How to push back thread index which pass a condition in cuda kernel like numpy's “Where” op?

0

For example, if I have a array like

condition=[
            [0,0,1,0,0],
            [1,1,0,0,0],
            [0,0,1,0,0],
            [0,0,0,1,0],
            [0,0,0,0,1]
          ]

then I want to get idx_x=[2, 0, 1, 2, 3, 4], idx_y = [0, 1, 1, 2, 3, 4]

I wrote an kernel which works wrongly;

__global__ void nonzero_kernel(const float* input, float* output, 
        const int iH, const int iW) {
    const size_t gidx = blockIdx.x * blockDim.x + threadIdx.x;
    if ( gidx >= iH*iW ) return;
    if (input[gidx]==1.0f){
        output[gidx]       = (gidx)%iW;//x
        output[gidx+iH*iW] = (gidx)/iW;//y
    }
    else{
        output[gidx]       = -1;//x
        output[gidx+iH*iW] = -1;//y
    }
} 

as it returns dummy values(-1) like ;

[[[-1. -1.  2. -1. -1.]
  [ 0.  1. -1. -1. -1.]
  [-1. -1.  2. -1. -1.]
  [-1. -1. -1.  3. -1.]
  [-1. -1. -1. -1.  4.]]

 [[-1. -1.  0. -1. -1.]
  [ 1.  1. -1. -1. -1.]
  [-1. -1.  2. -1. -1.]
  [-1. -1. -1.  3. -1.]
  [-1. -1. -1. -1.  4.]]]

to achive my goal, I guess, I need to make a global, shared index variable which is increased whenever any thread push-back it’s own g_index into the output vector like

__shared__ out_index;

if (input[gidx]==1.0f){
    sync_threads();
    output[out_index]=(gidx)%iW;
    output[out_index+1]=(gidx)/iW;
    out_index+=2;
    sync_threads();
}

but it would be so slow;

This is in the category of problems solvable using parallel stream compaction.

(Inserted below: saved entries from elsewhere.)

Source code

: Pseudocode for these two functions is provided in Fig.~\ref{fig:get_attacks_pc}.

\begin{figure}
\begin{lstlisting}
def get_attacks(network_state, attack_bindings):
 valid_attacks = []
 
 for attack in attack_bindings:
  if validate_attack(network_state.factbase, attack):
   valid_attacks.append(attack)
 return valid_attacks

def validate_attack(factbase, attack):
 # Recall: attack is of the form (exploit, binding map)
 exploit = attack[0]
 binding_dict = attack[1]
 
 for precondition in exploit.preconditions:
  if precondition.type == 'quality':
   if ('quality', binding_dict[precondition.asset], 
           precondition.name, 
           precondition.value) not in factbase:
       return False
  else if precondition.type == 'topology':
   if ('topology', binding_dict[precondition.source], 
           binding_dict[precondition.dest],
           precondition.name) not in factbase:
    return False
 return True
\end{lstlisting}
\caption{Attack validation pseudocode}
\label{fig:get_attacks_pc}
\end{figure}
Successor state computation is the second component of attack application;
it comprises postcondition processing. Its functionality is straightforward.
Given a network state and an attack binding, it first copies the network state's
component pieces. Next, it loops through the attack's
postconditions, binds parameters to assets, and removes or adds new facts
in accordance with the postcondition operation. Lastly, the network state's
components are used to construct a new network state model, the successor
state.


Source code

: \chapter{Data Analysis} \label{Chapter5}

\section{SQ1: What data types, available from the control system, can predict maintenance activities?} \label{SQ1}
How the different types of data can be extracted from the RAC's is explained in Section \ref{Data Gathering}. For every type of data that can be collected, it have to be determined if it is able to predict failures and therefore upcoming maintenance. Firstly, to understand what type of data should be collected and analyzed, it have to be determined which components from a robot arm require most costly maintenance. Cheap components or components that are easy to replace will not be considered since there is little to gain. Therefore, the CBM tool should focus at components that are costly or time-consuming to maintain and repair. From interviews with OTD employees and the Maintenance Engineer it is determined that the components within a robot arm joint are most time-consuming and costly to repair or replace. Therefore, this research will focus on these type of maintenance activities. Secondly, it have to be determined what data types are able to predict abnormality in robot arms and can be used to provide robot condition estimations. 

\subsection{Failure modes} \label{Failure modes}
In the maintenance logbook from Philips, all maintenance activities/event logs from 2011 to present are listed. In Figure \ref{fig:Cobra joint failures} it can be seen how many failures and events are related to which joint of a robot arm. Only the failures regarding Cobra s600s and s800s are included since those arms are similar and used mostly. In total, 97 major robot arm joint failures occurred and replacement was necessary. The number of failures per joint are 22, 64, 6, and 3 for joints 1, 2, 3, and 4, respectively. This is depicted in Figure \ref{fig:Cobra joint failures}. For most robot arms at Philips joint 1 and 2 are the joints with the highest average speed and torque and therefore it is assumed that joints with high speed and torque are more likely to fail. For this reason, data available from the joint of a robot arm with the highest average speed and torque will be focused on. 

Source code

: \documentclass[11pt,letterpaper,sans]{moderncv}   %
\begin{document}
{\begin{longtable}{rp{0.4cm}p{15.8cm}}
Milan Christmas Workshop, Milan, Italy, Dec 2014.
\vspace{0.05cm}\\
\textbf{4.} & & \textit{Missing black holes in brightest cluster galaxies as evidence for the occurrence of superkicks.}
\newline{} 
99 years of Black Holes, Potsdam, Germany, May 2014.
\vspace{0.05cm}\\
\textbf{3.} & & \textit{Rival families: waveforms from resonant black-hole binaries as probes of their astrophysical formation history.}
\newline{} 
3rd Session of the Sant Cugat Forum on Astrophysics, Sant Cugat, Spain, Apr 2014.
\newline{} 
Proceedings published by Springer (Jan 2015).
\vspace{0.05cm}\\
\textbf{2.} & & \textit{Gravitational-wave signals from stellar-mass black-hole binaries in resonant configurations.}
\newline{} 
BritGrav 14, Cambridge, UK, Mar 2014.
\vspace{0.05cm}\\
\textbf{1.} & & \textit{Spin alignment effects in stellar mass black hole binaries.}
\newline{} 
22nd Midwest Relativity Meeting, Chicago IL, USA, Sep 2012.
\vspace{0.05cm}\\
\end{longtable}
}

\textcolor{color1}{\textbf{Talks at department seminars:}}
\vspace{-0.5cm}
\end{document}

A simplistic approach could be realized using an atomic push_back. While this method can give you all the correct locations, there is no guarantee of the ordering of those locations in the result vector(s).

Instead, the general approach for parallel stream compaction involves, as suggested to you in your cross-posting, a parallel prefix sum, followed by an indexed copy.

Thrust can do this in a single thrust call, using, for example, copy_if.